Input for this task =
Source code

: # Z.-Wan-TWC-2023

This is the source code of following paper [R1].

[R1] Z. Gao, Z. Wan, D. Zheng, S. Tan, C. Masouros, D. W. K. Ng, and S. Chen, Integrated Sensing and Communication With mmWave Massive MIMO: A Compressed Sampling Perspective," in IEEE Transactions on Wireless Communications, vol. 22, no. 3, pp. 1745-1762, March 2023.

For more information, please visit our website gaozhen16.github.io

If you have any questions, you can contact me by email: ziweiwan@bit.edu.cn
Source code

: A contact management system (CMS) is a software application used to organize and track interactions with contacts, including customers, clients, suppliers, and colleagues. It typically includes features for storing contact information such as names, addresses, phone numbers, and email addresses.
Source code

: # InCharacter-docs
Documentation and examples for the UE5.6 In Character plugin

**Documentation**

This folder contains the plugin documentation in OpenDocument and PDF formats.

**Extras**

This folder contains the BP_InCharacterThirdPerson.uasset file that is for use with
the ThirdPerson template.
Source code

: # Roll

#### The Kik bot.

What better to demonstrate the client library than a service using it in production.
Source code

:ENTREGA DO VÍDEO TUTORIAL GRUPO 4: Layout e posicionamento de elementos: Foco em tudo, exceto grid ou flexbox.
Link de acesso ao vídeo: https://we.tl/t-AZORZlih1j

What to produce =
From the very first line of the records down to the line with "[R1] Z. Gao, Z.", please write out each line exactly, including both ends and no other lines.

Written solution =
Source code

: # Z.-Wan-TWC-2023

This is the source code of following paper [R1].

[R1] Z. Gao, Z. Wan, D. Zheng, S. Tan, C. Masouros, D. W. K. Ng, and S. Chen, Integrated Sensing and Communication With mmWave Massive MIMO: A Compressed Sampling Perspective," in IEEE Transactions on Wireless Communications, vol. 22, no. 3, pp. 1745-1762, March 2023.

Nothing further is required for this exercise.